Because the mosquito Culex tarsalis is crucial to the transmission of the virus, any strategy aimed at reducing a horse’s exposure to mosquitos can lessen the risk of disease.  Eliminating sources of standing water can decrease breeding sites for the mosquito. Avoiding outdoor activities and turnout at dawn and dusk, peak times for mosquito feeding, or providing screened housing can reduce exposure.  Smudges may be useful, and topical insect repellents give some protection, albeit usually for very short amounts of time.

What about natural exposure to the virus?

Natural exposure and therefore natural immunity to the virus is difficult to investigate.  Most horses bitten by a West Nile infected mosquito do not develop clinical disease, and could develop a natural immunity to the disease that could help protect them in future years.  However, certainly clinical cases of West Nile Virus are much less common in well-vaccinated horses. 

So should I continue to vaccinate my horse against West Nile?

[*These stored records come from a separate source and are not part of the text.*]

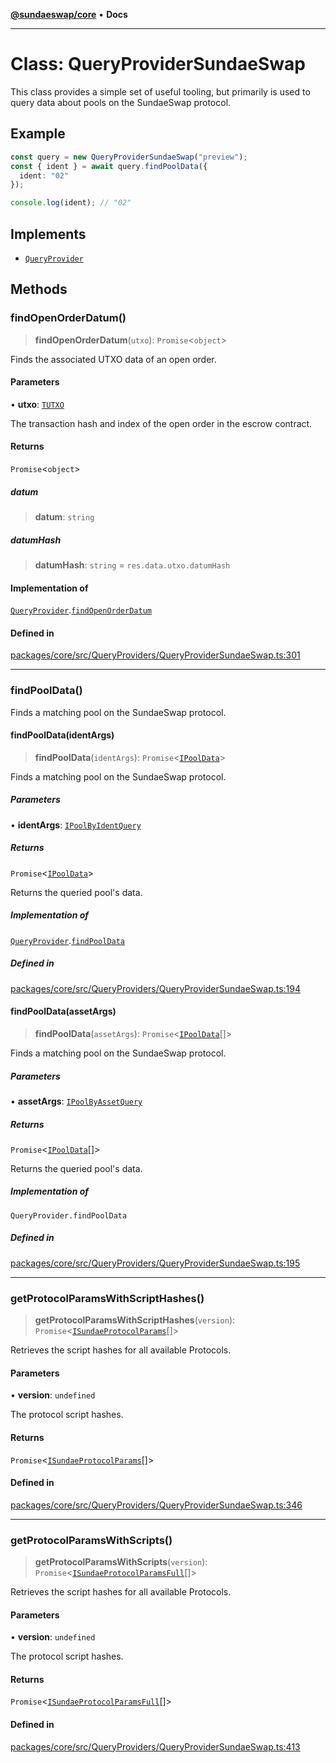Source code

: [**@sundaeswap/core**](../../README.md) • **Docs**

***

# Class: QueryProviderSundaeSwap

This class provides a simple set of useful tooling, but primarily is used to
query data about pools on the SundaeSwap protocol.

## Example

```ts
const query = new QueryProviderSundaeSwap("preview");
const { ident } = await query.findPoolData({
  ident: "02"
});

console.log(ident); // "02"
```

## Implements

- [`QueryProvider`](QueryProvider.md)

## Methods

### findOpenOrderDatum()

> **findOpenOrderDatum**(`utxo`): `Promise`\<`object`\>

Finds the associated UTXO data of an open order.

#### Parameters

• **utxo**: [`TUTXO`](../type-aliases/TUTXO.md)

The transaction hash and index of the open order in the escrow contract.

#### Returns

`Promise`\<`object`\>

##### datum

> **datum**: `string`

##### datumHash

> **datumHash**: `string` = `res.data.utxo.datumHash`

#### Implementation of

[`QueryProvider`](QueryProvider.md).[`findOpenOrderDatum`](QueryProvider.md#findopenorderdatum)

#### Defined in

[packages/core/src/QueryProviders/QueryProviderSundaeSwap.ts:301](https://github.com/SundaeSwap-finance/sundae-sdk/blob/main/packages/core/src/QueryProviders/QueryProviderSundaeSwap.ts#L301)

***

### findPoolData()

Finds a matching pool on the SundaeSwap protocol.

#### findPoolData(identArgs)

> **findPoolData**(`identArgs`): `Promise`\<[`IPoolData`](../interfaces/IPoolData.md)\>

Finds a matching pool on the SundaeSwap protocol.

##### Parameters

• **identArgs**: [`IPoolByIdentQuery`](../interfaces/IPoolByIdentQuery.md)

##### Returns

`Promise`\<[`IPoolData`](../interfaces/IPoolData.md)\>

Returns the queried pool's data.

##### Implementation of

[`QueryProvider`](QueryProvider.md).[`findPoolData`](QueryProvider.md#findpooldata)

##### Defined in

[packages/core/src/QueryProviders/QueryProviderSundaeSwap.ts:194](https://github.com/SundaeSwap-finance/sundae-sdk/blob/main/packages/core/src/QueryProviders/QueryProviderSundaeSwap.ts#L194)

#### findPoolData(assetArgs)

> **findPoolData**(`assetArgs`): `Promise`\<[`IPoolData`](../interfaces/IPoolData.md)[]\>

Finds a matching pool on the SundaeSwap protocol.

##### Parameters

• **assetArgs**: [`IPoolByAssetQuery`](../interfaces/IPoolByAssetQuery.md)

##### Returns

`Promise`\<[`IPoolData`](../interfaces/IPoolData.md)[]\>

Returns the queried pool's data.

##### Implementation of

`QueryProvider.findPoolData`

##### Defined in

[packages/core/src/QueryProviders/QueryProviderSundaeSwap.ts:195](https://github.com/SundaeSwap-finance/sundae-sdk/blob/main/packages/core/src/QueryProviders/QueryProviderSundaeSwap.ts#L195)

***

### getProtocolParamsWithScriptHashes()

> **getProtocolParamsWithScriptHashes**(`version`): `Promise`\<[`ISundaeProtocolParams`](../interfaces/ISundaeProtocolParams.md)[]\>

Retrieves the script hashes for all available Protocols.

#### Parameters

• **version**: `undefined`

The protocol script hashes.

#### Returns

`Promise`\<[`ISundaeProtocolParams`](../interfaces/ISundaeProtocolParams.md)[]\>

#### Defined in

[packages/core/src/QueryProviders/QueryProviderSundaeSwap.ts:346](https://github.com/SundaeSwap-finance/sundae-sdk/blob/main/packages/core/src/QueryProviders/QueryProviderSundaeSwap.ts#L346)

***

### getProtocolParamsWithScripts()

> **getProtocolParamsWithScripts**(`version`): `Promise`\<[`ISundaeProtocolParamsFull`](../interfaces/ISundaeProtocolParamsFull.md)[]\>

Retrieves the script hashes for all available Protocols.

#### Parameters

• **version**: `undefined`

The protocol script hashes.

#### Returns

`Promise`\<[`ISundaeProtocolParamsFull`](../interfaces/ISundaeProtocolParamsFull.md)[]\>

#### Defined in

[packages/core/src/QueryProviders/QueryProviderSundaeSwap.ts:413](https://github.com/SundaeSwap-finance/sundae-sdk/blob/main/packages/core/src/QueryProviders/QueryProviderSundaeSwap.ts#L413)

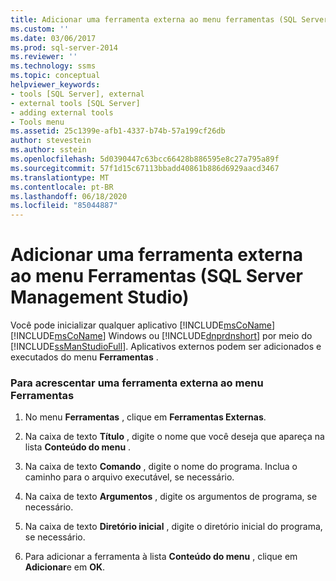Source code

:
 ```yaml
---
title: Adicionar uma ferramenta externa ao menu ferramentas (SQL Server Management Studio) | Microsoft Docs
ms.custom: ''
ms.date: 03/06/2017
ms.prod: sql-server-2014
ms.reviewer: ''
ms.technology: ssms
ms.topic: conceptual
helpviewer_keywords:
- tools [SQL Server], external
- external tools [SQL Server]
- adding external tools
- Tools menu
ms.assetid: 25c1399e-afb1-4337-b74b-57a199cf26db
author: stevestein
ms.author: sstein
ms.openlocfilehash: 5d0390447c63bcc66428b886595e8c27a795a89f
ms.sourcegitcommit: 57f1d15c67113bbadd40861b886d6929aacd3467
ms.translationtype: MT
ms.contentlocale: pt-BR
ms.lasthandoff: 06/18/2020
ms.locfileid: "85044887"
---
```

# <a name="add-an-external-tool-to-the-tools-menu-sql-server-management-studio"></a>Adicionar uma ferramenta externa ao menu Ferramentas (SQL Server Management Studio)
  Você pode inicializar qualquer aplicativo [!INCLUDE[msCoName](../includes/msconame-md.md)] [!INCLUDE[msCoName](../includes/msconame-md.md)] Windows ou [!INCLUDE[dnprdnshort](../includes/dnprdnshort-md.md)] por meio do [!INCLUDE[ssManStudioFull](../includes/ssmanstudiofull-md.md)]. Aplicativos externos podem ser adicionados e executados do menu **Ferramentas** .  
  
### <a name="to-add-an-external-tool-to-the-tools-menu"></a>Para acrescentar uma ferramenta externa ao menu Ferramentas  
  
1.  No menu **Ferramentas** , clique em **Ferramentas Externas**.  
  
2.  Na caixa de texto **Título** , digite o nome que você deseja que apareça na lista **Conteúdo do menu** .  
  
3.  Na caixa de texto **Comando** , digite o nome do programa. Inclua o caminho para o arquivo executável, se necessário.  
  
4.  Na caixa de texto **Argumentos** , digite os argumentos de programa, se necessário.  
  
5.  Na caixa de texto **Diretório inicial** , digite o diretório inicial do programa, se necessário.  
  
6.  Para adicionar a ferramenta à lista **Conteúdo do menu** , clique em **Adicionar**e em **OK**.  
  
  
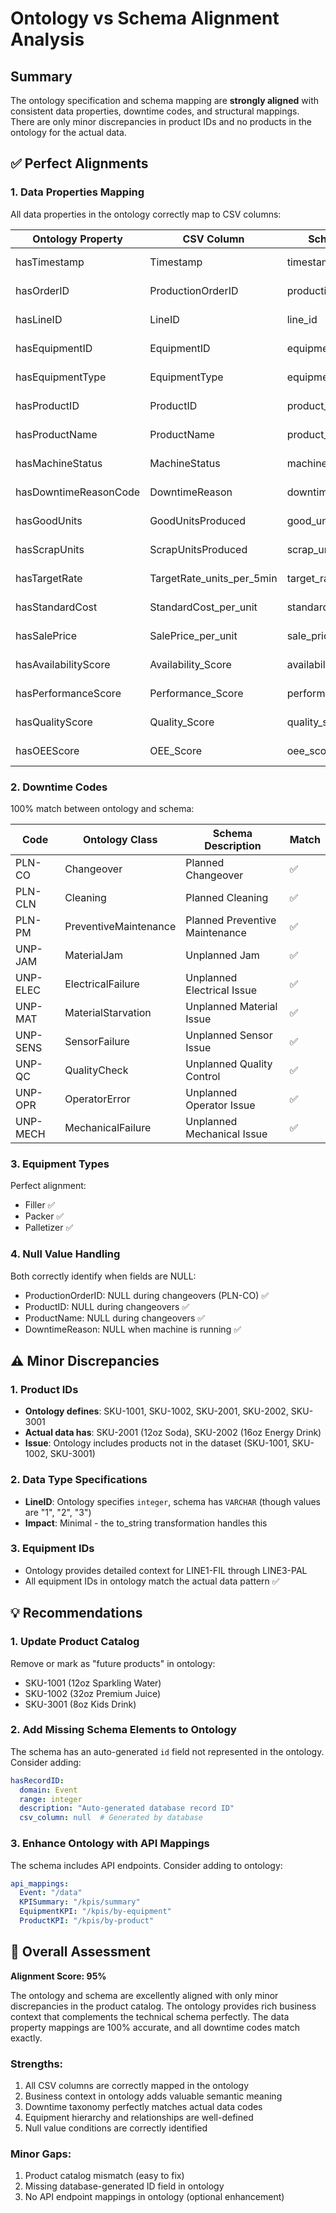 # Ontology vs Schema Alignment Analysis

## Summary
The ontology specification and schema mapping are **strongly aligned** with consistent data properties, downtime codes, and structural mappings. There are only minor discrepancies in product IDs and no products in the ontology for the actual data.

## ✅ Perfect Alignments

### 1. **Data Properties Mapping**
All data properties in the ontology correctly map to CSV columns:

| Ontology Property | CSV Column | Schema Mapping | Status |
|-------------------|------------|----------------|---------|
| hasTimestamp | Timestamp | timestamp | ✅ Perfect |
| hasOrderID | ProductionOrderID | production_order_id | ✅ Perfect |
| hasLineID | LineID | line_id | ✅ Perfect |
| hasEquipmentID | EquipmentID | equipment_id | ✅ Perfect |
| hasEquipmentType | EquipmentType | equipment_type | ✅ Perfect |
| hasProductID | ProductID | product_id | ✅ Perfect |
| hasProductName | ProductName | product_name | ✅ Perfect |
| hasMachineStatus | MachineStatus | machine_status | ✅ Perfect |
| hasDowntimeReasonCode | DowntimeReason | downtime_reason | ✅ Perfect |
| hasGoodUnits | GoodUnitsProduced | good_units_produced | ✅ Perfect |
| hasScrapUnits | ScrapUnitsProduced | scrap_units_produced | ✅ Perfect |
| hasTargetRate | TargetRate_units_per_5min | target_rate_units_per_5min | ✅ Perfect |
| hasStandardCost | StandardCost_per_unit | standard_cost_per_unit | ✅ Perfect |
| hasSalePrice | SalePrice_per_unit | sale_price_per_unit | ✅ Perfect |
| hasAvailabilityScore | Availability_Score | availability_score | ✅ Perfect |
| hasPerformanceScore | Performance_Score | performance_score | ✅ Perfect |
| hasQualityScore | Quality_Score | quality_score | ✅ Perfect |
| hasOEEScore | OEE_Score | oee_score | ✅ Perfect |

### 2. **Downtime Codes**
100% match between ontology and schema:

| Code | Ontology Class | Schema Description | Match |
|------|----------------|-------------------|--------|
| PLN-CO | Changeover | Planned Changeover | ✅ |
| PLN-CLN | Cleaning | Planned Cleaning | ✅ |
| PLN-PM | PreventiveMaintenance | Planned Preventive Maintenance | ✅ |
| UNP-JAM | MaterialJam | Unplanned Jam | ✅ |
| UNP-ELEC | ElectricalFailure | Unplanned Electrical Issue | ✅ |
| UNP-MAT | MaterialStarvation | Unplanned Material Issue | ✅ |
| UNP-SENS | SensorFailure | Unplanned Sensor Issue | ✅ |
| UNP-QC | QualityCheck | Unplanned Quality Control | ✅ |
| UNP-OPR | OperatorError | Unplanned Operator Issue | ✅ |
| UNP-MECH | MechanicalFailure | Unplanned Mechanical Issue | ✅ |

### 3. **Equipment Types**
Perfect alignment:
- Filler ✅
- Packer ✅
- Palletizer ✅

### 4. **Null Value Handling**
Both correctly identify when fields are NULL:
- ProductionOrderID: NULL during changeovers (PLN-CO) ✅
- ProductID: NULL during changeovers ✅
- ProductName: NULL during changeovers ✅
- DowntimeReason: NULL when machine is running ✅

## ⚠️ Minor Discrepancies

### 1. **Product IDs**
- **Ontology defines**: SKU-1001, SKU-1002, SKU-2001, SKU-2002, SKU-3001
- **Actual data has**: SKU-2001 (12oz Soda), SKU-2002 (16oz Energy Drink)
- **Issue**: Ontology includes products not in the dataset (SKU-1001, SKU-1002, SKU-3001)

### 2. **Data Type Specifications**
- **LineID**: Ontology specifies `integer`, schema has `VARCHAR` (though values are "1", "2", "3")
- **Impact**: Minimal - the to_string transformation handles this

### 3. **Equipment IDs**
- Ontology provides detailed context for LINE1-FIL through LINE3-PAL
- All equipment IDs in ontology match the actual data pattern ✅

## 💡 Recommendations

### 1. **Update Product Catalog**
Remove or mark as "future products" in ontology:
- SKU-1001 (12oz Sparkling Water)
- SKU-1002 (32oz Premium Juice) 
- SKU-3001 (8oz Kids Drink)

### 2. **Add Missing Schema Elements to Ontology**
The schema has an auto-generated `id` field not represented in the ontology. Consider adding:
```yaml
hasRecordID:
  domain: Event
  range: integer
  description: "Auto-generated database record ID"
  csv_column: null  # Generated by database
```

### 3. **Enhance Ontology with API Mappings**
The schema includes API endpoints. Consider adding to ontology:
```yaml
api_mappings:
  Event: "/data"
  KPISummary: "/kpis/summary"
  EquipmentKPI: "/kpis/by-equipment"
  ProductKPI: "/kpis/by-product"
```

## 🎯 Overall Assessment

**Alignment Score: 95%**

The ontology and schema are excellently aligned with only minor discrepancies in the product catalog. The ontology provides rich business context that complements the technical schema perfectly. The data property mappings are 100% accurate, and all downtime codes match exactly.

### Strengths:
1. All CSV columns are correctly mapped in the ontology
2. Business context in ontology adds valuable semantic meaning
3. Downtime taxonomy perfectly matches actual data codes
4. Equipment hierarchy and relationships are well-defined
5. Null value conditions are correctly identified

### Minor Gaps:
1. Product catalog mismatch (easy to fix)
2. Missing database-generated ID field in ontology
3. No API endpoint mappings in ontology (optional enhancement)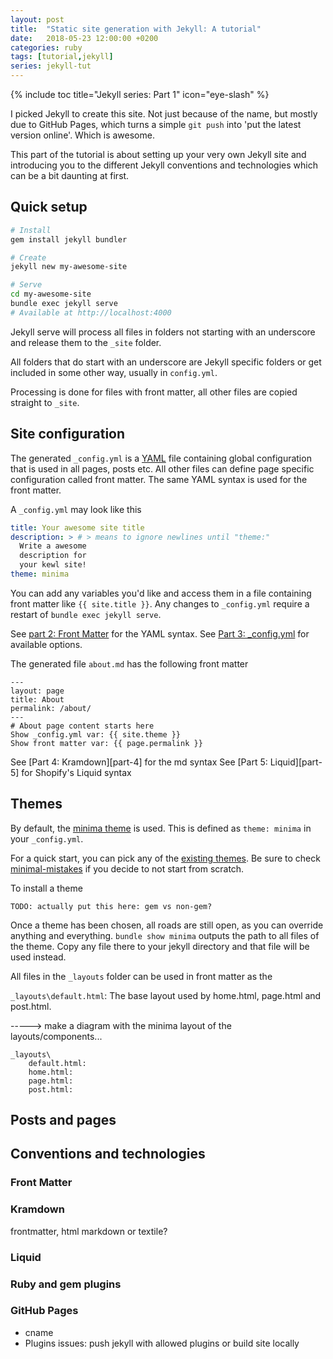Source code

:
 ```yaml
---
layout: post
title:  "Static site generation with Jekyll: A tutorial"
date:   2018-05-23 12:00:00 +0200
categories: ruby
tags: [tutorial,jekyll]
series: jekyll-tut
---
```


{% include toc title="Jekyll series: Part 1" icon="eye-slash" %}

I picked Jekyll to create this site. Not just because of the name, 
but mostly due to GitHub Pages, which turns a simple `git push` into
'put the latest version online'. Which is awesome.

This part of the tutorial is about setting up your very own Jekyll site
and introducing you to the different Jekyll conventions and technologies
which can be a bit daunting at first.

<!--more-->

## Quick setup

```sh
# Install
gem install jekyll bundler

# Create
jekyll new my-awesome-site

# Serve
cd my-awesome-site
bundle exec jekyll serve
# Available at http://localhost:4000
```

Jekyll serve will process all files in folders not starting with an underscore and
release them to the `_site` folder. 

All folders that do start with an underscore are Jekyll specific folders or get
included in some other way, usually in `config.yml`.

Processing is done for files with front matter, all other files are copied straight to `_site`.



## Site configuration

The generated `_config.yml` is a [YAML][yaml-wiki] file containing global configuration
that is used in all pages, posts etc. All other files can define page specific
configuration called front matter. The same YAML syntax is used for the front matter.

A `_config.yml` may look like this
```yml
title: Your awesome site title
description: > # > means to ignore newlines until "theme:"
  Write a awesome
  description for
  your kewl site!
theme: minima
```

You can add any variables you'd like and access them in a file containing front matter like `{{ site.title }}`.
Any changes to `_config.yml` require a restart of `bundle exec jekyll serve`.

See [part 2: Front Matter][part-2] for the YAML syntax.
See [Part 3: _config.yml][part-3] for available options.


The generated file `about.md` has the following front matter
```
---
layout: page
title: About
permalink: /about/
---
# About page content starts here
Show _config.yml var: {{ site.theme }}
Show front matter var: {{ page.permalink }}
```

See [Part 4: Kramdown][part-4] for the md syntax
See [Part 5: Liquid][part-5] for Shopify's Liquid syntax


## Themes

By default, the [minima theme][theme-minima] is used. This is defined as `theme: minima` in your `_config.yml`.

For a quick start, you can pick any of the [existing themes][awesome-jekyll-themes]. 
Be sure to check [minimal-mistakes][minimal-mistakes] if you decide to not start from scratch.

To install a theme
```
TODO: actually put this here: gem vs non-gem?
```

Once a theme has been chosen, all roads are still open, as you can override anything and everything.
`bundle show minima` outputs the path to all files of the theme. Copy any file there to your jekyll
directory and that file will be used instead.

All files in the `_layouts` folder can be used in front matter as the 

`_layouts\default.html`: The base layout used by home.html, page.html and post.html.

-----> make a diagram with the minima layout of the layouts/components...

```
_layouts\
	default.html: 
	home.html: 
	page.html: 
	post.html: 
```


## Posts and pages



## Conventions and technologies

### Front Matter

### Kramdown

frontmatter, html
markdown or textile?


### Liquid

### Ruby and gem plugins

### GitHub Pages

- cname
- Plugins issues: push jekyll with allowed plugins or build site locally


[yaml-wiki]: https://en.wikipedia.org/wiki/YAML
[part-2]: jekyll-tutorial-2-front-matter
[part-3]: jekyll-tutorial-3-config-yml
[theme-minima]: https://github.com/jekyll/minima
[minimal-mistakes]: https://mmistakes.github.io/minimal-mistakes/
[awesome-jekyll-plugins]: https://github.com/planetjekyll/awesome-jekyll-plugins
[awesome-jekyll-themes]: https://github.com/planetjekyll/awesome-jekyll-themes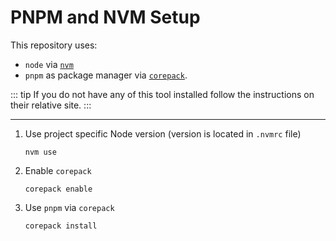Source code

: # PNPM and NVM Setup

This repository uses:

- `node` via [`nvm`](https://github.com/nvm-sh)
- `pnpm` as package manager via [`corepack`](https://nodejs.org/api/corepack.html).

::: tip
If you do not have any of this tool installed follow
the instructions on their relative site.
:::

---

1. Use project specific Node version (version is located in `.nvmrc` file)

   ```shell
   nvm use
   ```

2. Enable `corepack`

   ```shell
   corepack enable
   ```

3. Use `pnpm` via `corepack`

   ```shell
   corepack install
   ```
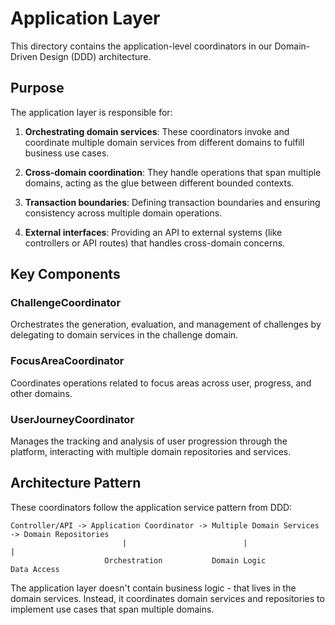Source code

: # Application Layer

This directory contains the application-level coordinators in our Domain-Driven Design (DDD) architecture.

## Purpose

The application layer is responsible for:

1. **Orchestrating domain services**: These coordinators invoke and coordinate multiple domain services from different domains to fulfill business use cases.

2. **Cross-domain coordination**: They handle operations that span multiple domains, acting as the glue between different bounded contexts.

3. **Transaction boundaries**: Defining transaction boundaries and ensuring consistency across multiple domain operations.

4. **External interfaces**: Providing an API to external systems (like controllers or API routes) that handles cross-domain concerns.

## Key Components

### ChallengeCoordinator
Orchestrates the generation, evaluation, and management of challenges by delegating to domain services in the challenge domain.

### FocusAreaCoordinator
Coordinates operations related to focus areas across user, progress, and other domains.

### UserJourneyCoordinator
Manages the tracking and analysis of user progression through the platform, interacting with multiple domain repositories and services.

## Architecture Pattern

These coordinators follow the application service pattern from DDD:

```
Controller/API -> Application Coordinator -> Multiple Domain Services -> Domain Repositories
                         |                          |                         |
                     Orchestration           Domain Logic              Data Access
```

The application layer doesn't contain business logic - that lives in the domain services. Instead, it coordinates domain services and repositories to implement use cases that span multiple domains. 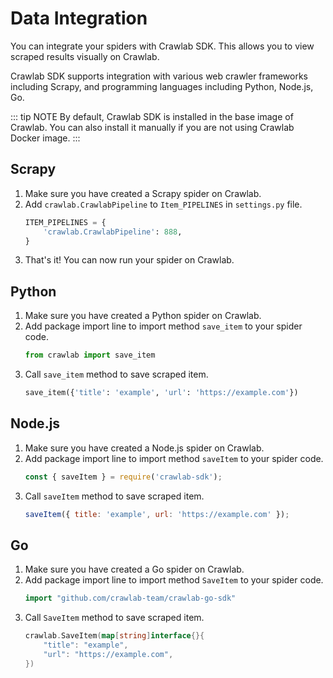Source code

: # Data Integration

You can integrate your spiders with Crawlab SDK. This allows you to view scraped results visually on Crawlab.

Crawlab SDK supports integration with various web crawler frameworks including Scrapy, and programming
languages including Python, Node.js, Go.

::: tip NOTE
By default, Crawlab SDK is installed in the base image of Crawlab. You can also install it manually if you are not using
Crawlab Docker image.
:::

## Scrapy

1. Make sure you have created a Scrapy spider on Crawlab.
2. Add `crawlab.CrawlabPipeline` to `Item_PIPELINES` in `settings.py` file.
   ```python
   ITEM_PIPELINES = {
       'crawlab.CrawlabPipeline': 888,
   }
   ```
3. That's it! You can now run your spider on Crawlab.

## Python

1. Make sure you have created a Python spider on Crawlab.
2. Add package import line to import method `save_item` to your spider code.
   ```python
   from crawlab import save_item
   ```
3. Call `save_item` method to save scraped item.
   ```python
   save_item({'title': 'example', 'url': 'https://example.com'})
   ```

## Node.js

1. Make sure you have created a Node.js spider on Crawlab.
2. Add package import line to import method `saveItem` to your spider code.
   ```javascript
   const { saveItem } = require('crawlab-sdk');
   ```
3. Call `saveItem` method to save scraped item.
   ```javascript
   saveItem({ title: 'example', url: 'https://example.com' });
   ```

## Go

1. Make sure you have created a Go spider on Crawlab.
2. Add package import line to import method `SaveItem` to your spider code.
   ```go
   import "github.com/crawlab-team/crawlab-go-sdk"
   ```
3. Call `SaveItem` method to save scraped item.
   ```go
   crawlab.SaveItem(map[string]interface{}{
       "title": "example",
       "url": "https://example.com",
   })
   ```
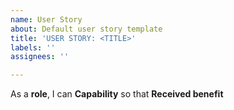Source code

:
 ```yaml
---
name: User Story
about: Default user story template
title: 'USER STORY: <TITLE>'
labels: ''
assignees: ''

---
```


As a **role**, I can **Capability** so that **Received benefit**
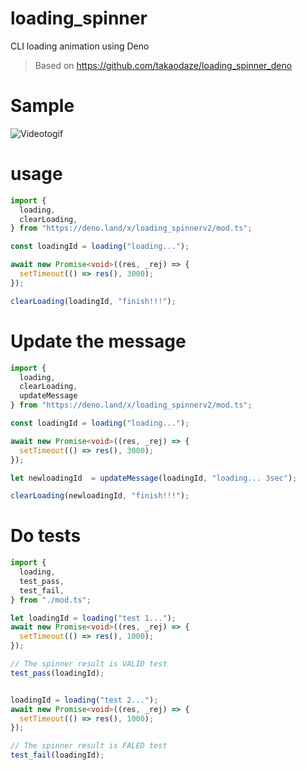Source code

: # loading_spinner
CLI loading animation using Deno

> Based on https://github.com/takaodaze/loading_spinner_deno

# Sample
![Videotogif](https://user-images.githubusercontent.com/42061897/173711329-a8f7371d-1f5b-4118-8e0b-7951cdf580ac.gif)

# usage
```ts
import {
  loading,
  clearLoading,
} from "https://deno.land/x/loading_spinnerv2/mod.ts";

const loadingId = loading("loading...");

await new Promise<void>((res, _rej) => {
  setTimeout(() => res(), 3000);
});

clearLoading(loadingId, "finish!!!");
```

# Update the message
```ts
import {
  loading,
  clearLoading,
  updateMessage
} from "https://deno.land/x/loading_spinnerv2/mod.ts";

const loadingId = loading("loading...");

await new Promise<void>((res, _rej) => {
  setTimeout(() => res(), 3000);
});

let newloadingId  = updateMessage(loadingId, "loading... 3sec");

clearLoading(newloadingId, "finish!!!");
```

# Do tests

```ts
import {
  loading,
  test_pass,
  test_fail,
} from "./mod.ts";

let loadingId = loading("test 1...");
await new Promise<void>((res, _rej) => {
  setTimeout(() => res(), 1000);
});

// The spinner result is VALID test
test_pass(loadingId);


loadingId = loading("test 2...");
await new Promise<void>((res, _rej) => {
  setTimeout(() => res(), 1000);
});

// The spinner result is FALED test
test_fail(loadingId);
```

The continued detection of West Nile cases in horses indicates that horses in Alberta are still at risk for West Nile disease.  Mosquito control methods can lessen exposure to the virus, but it is difficult to eliminate the risk altogether and the amount of West Nile virus transmission to horses can depend on many factors influencing mosquito and bird interactions.  Clinical signs of West Nile in horses can be devastating, and there is no cure.  The vaccines against West Nile offer good protection, and therefore we still recommend vaccination against the virus.